FULL GRAIN LEATHER
Full grain leather includes the two crucial components of a hide- the "Grain" and the Corium. This Grain is what imparts strength, beauty and character to leather. Full grain leather is used to make very long lasting, very sought-after leather products.
This picture shows a thick hide of full grain leather that has not been thinned downed yet.
There is nothing fancy or complicated about a full grain leather hide. It is the least-processed, most natural form, and yet it is the least commonly available and the most expensive form of leather.
The main characteristic of full grain leather is that you can see unique markings; no two hides are the same. On most hides, there may be little scars, insect bites and folds in the skin acquired by an animal over its lifetime.
The retail industry cannot always work with full grain leather. Firstly, there is only so much of it available and hence its very expensive. Each hide may have many imperfections, which are sanded away and buffed to obtain a smooth, more uniform look. Many times, this buffed hide is also superimposed with another pattern which makes sure the look of the leather does not change over time. However, this also reduces the strength of the leather.

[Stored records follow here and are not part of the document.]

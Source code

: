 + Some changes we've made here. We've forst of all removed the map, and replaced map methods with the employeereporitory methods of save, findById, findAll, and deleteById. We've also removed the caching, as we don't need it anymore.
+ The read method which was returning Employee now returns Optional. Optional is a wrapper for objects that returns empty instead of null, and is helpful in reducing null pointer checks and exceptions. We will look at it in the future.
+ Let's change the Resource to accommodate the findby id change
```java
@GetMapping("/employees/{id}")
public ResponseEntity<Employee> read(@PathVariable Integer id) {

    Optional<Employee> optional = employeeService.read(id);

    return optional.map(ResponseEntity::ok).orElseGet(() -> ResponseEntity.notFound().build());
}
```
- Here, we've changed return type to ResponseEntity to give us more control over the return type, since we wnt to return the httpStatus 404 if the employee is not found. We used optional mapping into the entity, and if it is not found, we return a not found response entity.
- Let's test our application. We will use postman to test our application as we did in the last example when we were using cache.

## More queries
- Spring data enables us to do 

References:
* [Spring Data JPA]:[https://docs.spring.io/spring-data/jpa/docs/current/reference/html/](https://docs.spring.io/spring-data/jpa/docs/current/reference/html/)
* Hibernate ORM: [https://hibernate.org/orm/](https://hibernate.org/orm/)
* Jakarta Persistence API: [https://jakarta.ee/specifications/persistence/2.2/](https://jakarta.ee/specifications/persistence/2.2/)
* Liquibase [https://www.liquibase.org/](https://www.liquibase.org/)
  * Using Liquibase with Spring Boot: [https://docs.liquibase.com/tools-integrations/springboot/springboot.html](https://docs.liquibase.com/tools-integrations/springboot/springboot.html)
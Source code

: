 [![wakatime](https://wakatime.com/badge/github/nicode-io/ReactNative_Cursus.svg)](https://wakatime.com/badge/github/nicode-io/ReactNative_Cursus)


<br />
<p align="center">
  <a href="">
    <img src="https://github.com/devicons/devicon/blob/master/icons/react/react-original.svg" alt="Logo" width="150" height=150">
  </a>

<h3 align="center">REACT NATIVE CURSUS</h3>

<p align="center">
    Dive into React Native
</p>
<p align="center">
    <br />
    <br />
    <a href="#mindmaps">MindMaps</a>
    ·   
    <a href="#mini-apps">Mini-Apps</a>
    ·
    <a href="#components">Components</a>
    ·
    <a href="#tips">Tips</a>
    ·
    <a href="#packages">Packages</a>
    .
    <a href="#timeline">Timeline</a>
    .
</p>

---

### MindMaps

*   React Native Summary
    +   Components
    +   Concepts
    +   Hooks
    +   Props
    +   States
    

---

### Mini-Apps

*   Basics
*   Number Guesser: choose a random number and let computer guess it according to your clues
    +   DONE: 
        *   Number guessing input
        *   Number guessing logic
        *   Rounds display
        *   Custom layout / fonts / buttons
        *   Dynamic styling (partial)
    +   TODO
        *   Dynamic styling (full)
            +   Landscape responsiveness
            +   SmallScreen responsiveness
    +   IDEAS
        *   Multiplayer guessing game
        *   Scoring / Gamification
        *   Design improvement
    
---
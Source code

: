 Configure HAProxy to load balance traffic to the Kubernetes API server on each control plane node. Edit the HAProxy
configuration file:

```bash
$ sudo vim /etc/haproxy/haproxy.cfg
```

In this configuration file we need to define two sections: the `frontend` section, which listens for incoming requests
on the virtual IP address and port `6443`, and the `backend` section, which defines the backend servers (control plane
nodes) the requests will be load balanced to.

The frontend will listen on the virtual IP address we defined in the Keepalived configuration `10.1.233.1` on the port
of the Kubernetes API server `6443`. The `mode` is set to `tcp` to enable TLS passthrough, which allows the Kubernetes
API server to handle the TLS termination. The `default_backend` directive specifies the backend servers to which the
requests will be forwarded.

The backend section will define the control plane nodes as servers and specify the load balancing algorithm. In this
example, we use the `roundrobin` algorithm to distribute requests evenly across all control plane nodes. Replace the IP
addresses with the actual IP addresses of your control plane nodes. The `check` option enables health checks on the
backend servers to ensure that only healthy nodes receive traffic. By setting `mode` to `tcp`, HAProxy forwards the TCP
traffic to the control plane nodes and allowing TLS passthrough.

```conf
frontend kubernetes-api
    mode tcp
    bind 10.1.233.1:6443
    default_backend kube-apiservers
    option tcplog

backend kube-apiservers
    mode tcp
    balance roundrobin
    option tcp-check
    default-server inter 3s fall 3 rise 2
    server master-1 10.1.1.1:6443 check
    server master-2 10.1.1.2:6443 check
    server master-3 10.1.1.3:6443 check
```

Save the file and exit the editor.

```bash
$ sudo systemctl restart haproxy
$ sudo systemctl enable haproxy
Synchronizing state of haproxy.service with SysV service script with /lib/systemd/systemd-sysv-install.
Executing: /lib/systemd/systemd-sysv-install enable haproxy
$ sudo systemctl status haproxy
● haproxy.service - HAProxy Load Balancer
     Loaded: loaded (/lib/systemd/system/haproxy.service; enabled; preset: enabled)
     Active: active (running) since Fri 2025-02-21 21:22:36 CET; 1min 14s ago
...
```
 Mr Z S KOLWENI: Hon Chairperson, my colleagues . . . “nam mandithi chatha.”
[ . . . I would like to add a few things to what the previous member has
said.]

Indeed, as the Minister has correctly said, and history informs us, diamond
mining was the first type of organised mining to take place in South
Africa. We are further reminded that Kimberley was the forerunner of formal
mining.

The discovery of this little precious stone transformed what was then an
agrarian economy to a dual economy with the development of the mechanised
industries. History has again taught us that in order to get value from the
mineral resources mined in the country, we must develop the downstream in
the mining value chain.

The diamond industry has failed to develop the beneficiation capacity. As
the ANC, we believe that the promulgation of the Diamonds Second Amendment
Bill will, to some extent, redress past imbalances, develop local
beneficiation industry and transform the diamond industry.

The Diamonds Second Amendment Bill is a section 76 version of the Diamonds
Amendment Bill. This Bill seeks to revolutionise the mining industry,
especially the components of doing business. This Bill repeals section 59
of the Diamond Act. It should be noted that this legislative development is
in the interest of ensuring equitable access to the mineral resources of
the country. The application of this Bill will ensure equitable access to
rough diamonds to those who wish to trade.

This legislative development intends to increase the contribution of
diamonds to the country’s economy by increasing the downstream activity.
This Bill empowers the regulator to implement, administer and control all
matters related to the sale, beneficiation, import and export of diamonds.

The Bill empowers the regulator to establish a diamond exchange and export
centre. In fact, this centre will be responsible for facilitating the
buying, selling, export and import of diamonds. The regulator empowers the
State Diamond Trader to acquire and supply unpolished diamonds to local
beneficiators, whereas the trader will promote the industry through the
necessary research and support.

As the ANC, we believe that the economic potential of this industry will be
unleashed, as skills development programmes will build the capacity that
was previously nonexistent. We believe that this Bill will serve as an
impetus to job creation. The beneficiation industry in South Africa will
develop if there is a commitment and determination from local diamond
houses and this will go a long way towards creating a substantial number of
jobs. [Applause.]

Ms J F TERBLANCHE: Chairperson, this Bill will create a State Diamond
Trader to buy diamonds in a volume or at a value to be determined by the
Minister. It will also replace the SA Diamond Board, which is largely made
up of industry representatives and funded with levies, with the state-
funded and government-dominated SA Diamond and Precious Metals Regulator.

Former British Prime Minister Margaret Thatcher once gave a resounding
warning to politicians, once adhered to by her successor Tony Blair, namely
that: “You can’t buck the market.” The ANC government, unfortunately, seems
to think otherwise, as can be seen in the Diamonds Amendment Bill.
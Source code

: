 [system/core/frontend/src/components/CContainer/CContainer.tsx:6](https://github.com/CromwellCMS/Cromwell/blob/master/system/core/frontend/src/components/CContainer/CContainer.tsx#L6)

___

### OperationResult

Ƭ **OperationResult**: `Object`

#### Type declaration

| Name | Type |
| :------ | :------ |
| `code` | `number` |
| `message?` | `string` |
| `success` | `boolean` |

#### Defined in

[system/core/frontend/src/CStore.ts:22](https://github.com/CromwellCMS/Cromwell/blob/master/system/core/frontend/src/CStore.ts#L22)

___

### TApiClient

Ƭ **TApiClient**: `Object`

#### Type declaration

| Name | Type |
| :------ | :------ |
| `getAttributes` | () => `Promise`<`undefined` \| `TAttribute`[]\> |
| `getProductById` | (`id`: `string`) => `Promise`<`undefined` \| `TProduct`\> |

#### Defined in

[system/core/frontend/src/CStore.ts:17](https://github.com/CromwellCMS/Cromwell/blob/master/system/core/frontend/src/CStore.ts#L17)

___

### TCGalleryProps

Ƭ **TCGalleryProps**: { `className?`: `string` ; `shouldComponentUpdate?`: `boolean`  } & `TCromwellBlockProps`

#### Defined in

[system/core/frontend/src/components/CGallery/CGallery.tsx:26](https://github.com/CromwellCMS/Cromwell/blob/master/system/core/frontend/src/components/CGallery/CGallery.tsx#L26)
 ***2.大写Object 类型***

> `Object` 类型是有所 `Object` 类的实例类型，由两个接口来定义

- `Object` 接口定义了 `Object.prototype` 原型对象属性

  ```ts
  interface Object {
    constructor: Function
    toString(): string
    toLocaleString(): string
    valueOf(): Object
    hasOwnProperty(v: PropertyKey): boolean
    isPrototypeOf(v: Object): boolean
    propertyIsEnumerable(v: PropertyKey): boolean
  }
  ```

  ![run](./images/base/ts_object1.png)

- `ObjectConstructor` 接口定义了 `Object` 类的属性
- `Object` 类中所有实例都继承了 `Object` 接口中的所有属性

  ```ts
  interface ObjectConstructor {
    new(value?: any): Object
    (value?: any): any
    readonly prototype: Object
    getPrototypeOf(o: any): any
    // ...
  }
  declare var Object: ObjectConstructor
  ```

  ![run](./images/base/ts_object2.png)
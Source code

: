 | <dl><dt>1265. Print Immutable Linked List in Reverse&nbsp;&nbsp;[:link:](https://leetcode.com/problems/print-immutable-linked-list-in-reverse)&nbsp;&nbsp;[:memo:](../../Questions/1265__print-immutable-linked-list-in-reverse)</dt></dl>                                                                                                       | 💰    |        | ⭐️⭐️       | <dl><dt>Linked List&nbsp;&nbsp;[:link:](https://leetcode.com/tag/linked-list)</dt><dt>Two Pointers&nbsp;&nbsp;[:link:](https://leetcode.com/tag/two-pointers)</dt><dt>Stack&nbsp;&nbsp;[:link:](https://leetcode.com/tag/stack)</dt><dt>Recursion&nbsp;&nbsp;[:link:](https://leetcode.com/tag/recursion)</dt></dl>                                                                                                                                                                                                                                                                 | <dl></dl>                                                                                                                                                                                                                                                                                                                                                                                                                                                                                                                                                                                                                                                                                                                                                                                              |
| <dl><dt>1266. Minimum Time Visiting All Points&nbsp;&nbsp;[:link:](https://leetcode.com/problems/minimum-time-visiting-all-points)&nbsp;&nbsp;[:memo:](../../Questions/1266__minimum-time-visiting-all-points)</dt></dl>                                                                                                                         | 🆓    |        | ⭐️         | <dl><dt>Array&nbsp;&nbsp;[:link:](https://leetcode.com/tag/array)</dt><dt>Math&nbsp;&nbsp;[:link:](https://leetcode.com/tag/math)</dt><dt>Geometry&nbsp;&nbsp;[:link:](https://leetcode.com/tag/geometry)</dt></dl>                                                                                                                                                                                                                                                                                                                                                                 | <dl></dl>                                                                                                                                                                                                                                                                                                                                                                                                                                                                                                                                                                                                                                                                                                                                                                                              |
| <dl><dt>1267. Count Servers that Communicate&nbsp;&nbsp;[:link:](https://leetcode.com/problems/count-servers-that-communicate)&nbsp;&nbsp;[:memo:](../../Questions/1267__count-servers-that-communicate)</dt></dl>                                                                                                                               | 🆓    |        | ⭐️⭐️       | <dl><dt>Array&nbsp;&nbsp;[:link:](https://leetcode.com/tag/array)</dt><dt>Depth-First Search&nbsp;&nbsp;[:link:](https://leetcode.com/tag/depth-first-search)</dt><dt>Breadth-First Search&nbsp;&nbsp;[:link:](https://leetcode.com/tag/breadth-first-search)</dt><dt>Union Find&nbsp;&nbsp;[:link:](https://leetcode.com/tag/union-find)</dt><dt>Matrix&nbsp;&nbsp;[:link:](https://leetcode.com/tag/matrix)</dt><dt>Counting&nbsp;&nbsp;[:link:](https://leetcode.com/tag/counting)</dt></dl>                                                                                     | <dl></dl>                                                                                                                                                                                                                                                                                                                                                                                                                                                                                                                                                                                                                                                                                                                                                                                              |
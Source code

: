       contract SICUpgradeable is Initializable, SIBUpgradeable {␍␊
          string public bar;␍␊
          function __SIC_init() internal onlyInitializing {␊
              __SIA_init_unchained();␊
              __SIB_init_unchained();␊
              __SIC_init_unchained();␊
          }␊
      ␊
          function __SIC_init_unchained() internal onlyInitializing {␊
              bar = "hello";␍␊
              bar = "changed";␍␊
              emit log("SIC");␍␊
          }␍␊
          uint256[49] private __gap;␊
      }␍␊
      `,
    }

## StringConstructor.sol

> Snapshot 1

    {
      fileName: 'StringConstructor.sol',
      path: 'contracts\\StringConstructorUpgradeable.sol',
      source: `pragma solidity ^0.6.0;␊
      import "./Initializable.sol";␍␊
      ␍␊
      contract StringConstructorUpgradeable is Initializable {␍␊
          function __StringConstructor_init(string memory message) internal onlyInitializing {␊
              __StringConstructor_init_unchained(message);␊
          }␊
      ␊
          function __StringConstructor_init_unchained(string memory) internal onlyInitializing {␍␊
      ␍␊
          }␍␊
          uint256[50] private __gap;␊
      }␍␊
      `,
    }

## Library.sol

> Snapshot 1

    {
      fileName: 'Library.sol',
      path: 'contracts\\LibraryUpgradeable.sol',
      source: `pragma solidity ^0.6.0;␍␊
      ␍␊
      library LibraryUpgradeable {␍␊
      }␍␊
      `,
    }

So the main difference between full grain and top grain leather is that the latter has the top layer ( grain ) heavily processed. This helps in giving a variety of options in terms of colors, feel and man-made markings, However, it reduces the strength of the leather.
1. Quality & Cost
Full grain leather is the highest quality grade of leather money can buy. It comes from the top layer of the hide and includes all of the natural grain. It is more expensive for manufacturers to buy and more difficult from them to work with. This is reflected in the cost to the consumer.
Top grain leather is the second highest grade of leather, and has the outermost layer of the higher removed. This difference makes the leather thinner and more workable from the manufacturer, which is reflected in the price compared to full grain leather.
2. Appearance & Durability
The natural surface of full grain leather is unique- it tells a story and reveals natural imperfections, marks, and even light brands in the surface. Full grain leather is extremely strong and durable, as the natural grain contains the strongest fibers in the hide. While strong and durable, full grain leather remains extremely breathable, resulting in less moisture from prolonged contact.
The natural grain from the top surface of top grain leather is sanded away, which removes imperfections and blemished. After sanding away the natural grain, top grain leather is imprinted with an imitation grain to give it a more uniform look. If uniform is what you're looking for, then you're in luck with top grain leather. The downside is, by sanding off the natural grain, they've sanded off the strongest fibers in the hide.
3. Aging & Character
As full grain leather ages, rather than wearing out, it burnishes and beautifies, developing a much sought-after patina and unique character that cannot be easily duplicated. Truly, the more you use it, the better it looks and feels.
The difference in top grain leather is a finish coat applied that provided protection against stains that would otherwise sink right into full grain leather. However, the refinishing process of top grain leather greatly reduces the leather's breath ability, and also prevents the leather from developing a natural patina over time.
Bottom line: if you're comparing full grain leather vs. top grain leather, they can both be good options, depending on what's important to you. Top grain is typically less expensive than full grain leather and even offers greater stain resistance if the finish remain unbroken. But if you're looking for leather that can lost a lifetime- and look good doing it-then, full grain leather is the way to go.